Stored data
== Segment start ==

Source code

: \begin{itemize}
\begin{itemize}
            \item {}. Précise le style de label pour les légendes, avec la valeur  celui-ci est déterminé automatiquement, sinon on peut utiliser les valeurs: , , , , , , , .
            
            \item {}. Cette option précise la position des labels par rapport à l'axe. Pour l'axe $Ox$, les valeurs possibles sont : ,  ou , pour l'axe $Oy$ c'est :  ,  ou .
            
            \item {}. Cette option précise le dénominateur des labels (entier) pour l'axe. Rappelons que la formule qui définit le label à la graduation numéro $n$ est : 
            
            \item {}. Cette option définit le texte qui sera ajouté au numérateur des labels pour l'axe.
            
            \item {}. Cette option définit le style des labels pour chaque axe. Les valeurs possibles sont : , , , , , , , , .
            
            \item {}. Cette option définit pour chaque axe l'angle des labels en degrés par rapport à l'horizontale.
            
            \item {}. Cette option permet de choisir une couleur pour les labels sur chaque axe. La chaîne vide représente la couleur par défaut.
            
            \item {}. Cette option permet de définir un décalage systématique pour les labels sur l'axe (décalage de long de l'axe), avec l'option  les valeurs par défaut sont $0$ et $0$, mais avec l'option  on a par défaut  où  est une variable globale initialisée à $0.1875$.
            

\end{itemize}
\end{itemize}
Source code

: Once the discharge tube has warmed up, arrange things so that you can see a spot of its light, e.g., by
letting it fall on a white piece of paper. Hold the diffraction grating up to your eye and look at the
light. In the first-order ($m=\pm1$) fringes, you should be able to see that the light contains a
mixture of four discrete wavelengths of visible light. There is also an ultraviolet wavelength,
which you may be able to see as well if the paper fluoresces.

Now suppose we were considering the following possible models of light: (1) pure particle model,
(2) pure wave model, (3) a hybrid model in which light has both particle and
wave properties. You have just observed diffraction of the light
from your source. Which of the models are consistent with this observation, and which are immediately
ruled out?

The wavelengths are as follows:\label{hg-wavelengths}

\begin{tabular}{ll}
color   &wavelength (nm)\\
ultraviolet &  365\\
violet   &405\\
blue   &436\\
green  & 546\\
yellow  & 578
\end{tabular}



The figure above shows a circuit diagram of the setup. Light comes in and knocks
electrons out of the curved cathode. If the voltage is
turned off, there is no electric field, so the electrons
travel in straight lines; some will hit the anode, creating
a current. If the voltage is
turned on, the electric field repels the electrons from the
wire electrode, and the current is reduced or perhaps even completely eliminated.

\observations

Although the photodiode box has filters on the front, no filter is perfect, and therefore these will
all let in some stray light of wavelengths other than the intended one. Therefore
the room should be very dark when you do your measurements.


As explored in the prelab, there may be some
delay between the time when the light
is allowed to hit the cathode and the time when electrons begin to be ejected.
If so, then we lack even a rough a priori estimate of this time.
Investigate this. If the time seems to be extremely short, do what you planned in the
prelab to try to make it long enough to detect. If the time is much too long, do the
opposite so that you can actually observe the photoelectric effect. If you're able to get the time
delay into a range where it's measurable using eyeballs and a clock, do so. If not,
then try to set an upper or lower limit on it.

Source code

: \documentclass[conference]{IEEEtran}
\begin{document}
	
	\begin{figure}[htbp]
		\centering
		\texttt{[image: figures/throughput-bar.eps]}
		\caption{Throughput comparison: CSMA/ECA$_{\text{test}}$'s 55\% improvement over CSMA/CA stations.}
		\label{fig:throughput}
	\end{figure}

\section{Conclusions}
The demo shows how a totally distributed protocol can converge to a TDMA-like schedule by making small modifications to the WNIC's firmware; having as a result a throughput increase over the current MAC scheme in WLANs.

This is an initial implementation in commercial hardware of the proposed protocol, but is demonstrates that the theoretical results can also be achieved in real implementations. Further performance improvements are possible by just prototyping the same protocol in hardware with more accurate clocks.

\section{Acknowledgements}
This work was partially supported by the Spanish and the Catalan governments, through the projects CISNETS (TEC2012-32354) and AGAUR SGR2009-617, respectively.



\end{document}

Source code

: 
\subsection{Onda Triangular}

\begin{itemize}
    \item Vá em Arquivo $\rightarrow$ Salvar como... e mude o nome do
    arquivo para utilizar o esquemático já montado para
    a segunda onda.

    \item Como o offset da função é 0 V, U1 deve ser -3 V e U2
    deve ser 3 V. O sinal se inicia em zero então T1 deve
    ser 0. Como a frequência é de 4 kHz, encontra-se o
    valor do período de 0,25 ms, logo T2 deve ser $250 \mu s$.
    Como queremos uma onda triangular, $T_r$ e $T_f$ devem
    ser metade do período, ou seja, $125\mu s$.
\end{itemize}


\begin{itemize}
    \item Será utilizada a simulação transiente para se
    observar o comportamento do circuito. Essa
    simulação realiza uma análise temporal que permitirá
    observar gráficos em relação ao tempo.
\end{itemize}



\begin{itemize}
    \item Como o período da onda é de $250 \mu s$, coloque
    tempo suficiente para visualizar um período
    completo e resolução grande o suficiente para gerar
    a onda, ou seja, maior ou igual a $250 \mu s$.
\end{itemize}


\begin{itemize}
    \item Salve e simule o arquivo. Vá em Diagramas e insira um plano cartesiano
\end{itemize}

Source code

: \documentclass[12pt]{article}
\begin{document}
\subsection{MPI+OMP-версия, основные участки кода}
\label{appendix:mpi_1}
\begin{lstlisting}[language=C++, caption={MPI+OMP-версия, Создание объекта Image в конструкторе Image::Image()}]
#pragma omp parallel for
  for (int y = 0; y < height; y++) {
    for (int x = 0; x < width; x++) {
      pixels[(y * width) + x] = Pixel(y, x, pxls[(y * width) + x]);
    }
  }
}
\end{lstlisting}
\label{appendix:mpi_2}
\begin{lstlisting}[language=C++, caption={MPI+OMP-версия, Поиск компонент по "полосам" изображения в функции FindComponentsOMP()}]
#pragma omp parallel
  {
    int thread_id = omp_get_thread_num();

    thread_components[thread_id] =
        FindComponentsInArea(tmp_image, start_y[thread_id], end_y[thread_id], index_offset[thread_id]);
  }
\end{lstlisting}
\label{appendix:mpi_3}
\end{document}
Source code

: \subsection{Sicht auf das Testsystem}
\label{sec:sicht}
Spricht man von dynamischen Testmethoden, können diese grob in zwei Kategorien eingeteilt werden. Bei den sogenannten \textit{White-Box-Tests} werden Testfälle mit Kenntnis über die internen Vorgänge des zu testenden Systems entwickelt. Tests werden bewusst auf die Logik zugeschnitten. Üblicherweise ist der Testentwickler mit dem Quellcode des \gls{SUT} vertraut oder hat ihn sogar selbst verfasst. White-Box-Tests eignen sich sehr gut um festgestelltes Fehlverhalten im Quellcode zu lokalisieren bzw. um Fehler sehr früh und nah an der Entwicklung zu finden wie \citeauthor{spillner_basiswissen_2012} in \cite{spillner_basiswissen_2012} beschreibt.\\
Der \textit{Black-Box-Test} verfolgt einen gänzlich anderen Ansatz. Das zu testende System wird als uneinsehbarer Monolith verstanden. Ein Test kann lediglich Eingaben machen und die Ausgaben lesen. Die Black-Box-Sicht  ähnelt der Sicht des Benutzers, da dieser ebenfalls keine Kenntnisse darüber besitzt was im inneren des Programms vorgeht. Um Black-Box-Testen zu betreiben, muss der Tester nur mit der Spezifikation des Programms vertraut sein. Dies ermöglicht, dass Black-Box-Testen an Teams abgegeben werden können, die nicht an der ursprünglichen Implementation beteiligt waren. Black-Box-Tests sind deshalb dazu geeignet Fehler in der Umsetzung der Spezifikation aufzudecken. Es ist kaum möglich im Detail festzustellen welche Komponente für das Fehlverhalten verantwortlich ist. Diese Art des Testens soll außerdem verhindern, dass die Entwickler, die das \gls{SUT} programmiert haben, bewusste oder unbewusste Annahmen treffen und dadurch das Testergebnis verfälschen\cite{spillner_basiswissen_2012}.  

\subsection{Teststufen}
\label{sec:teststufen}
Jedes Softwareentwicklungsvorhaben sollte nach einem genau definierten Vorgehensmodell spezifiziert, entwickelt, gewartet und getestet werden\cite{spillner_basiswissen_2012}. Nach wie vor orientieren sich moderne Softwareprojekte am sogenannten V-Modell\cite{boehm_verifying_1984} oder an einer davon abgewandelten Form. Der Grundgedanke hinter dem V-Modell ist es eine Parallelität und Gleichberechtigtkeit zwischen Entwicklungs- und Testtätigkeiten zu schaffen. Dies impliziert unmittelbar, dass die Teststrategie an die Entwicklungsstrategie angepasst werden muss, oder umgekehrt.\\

== Segment end ==

Aim of the exercise ▸ Give back exactly the lines above, from the line containing "If so, then" through the line containing "prelab to try", with both end lines and nothing more.

Response to the task ▸
If so, then we lack even a rough a priori estimate of this time.
Investigate this. If the time seems to be extremely short, do what you planned in the
prelab to try to make it long enough to detect. If the time is much too long, do the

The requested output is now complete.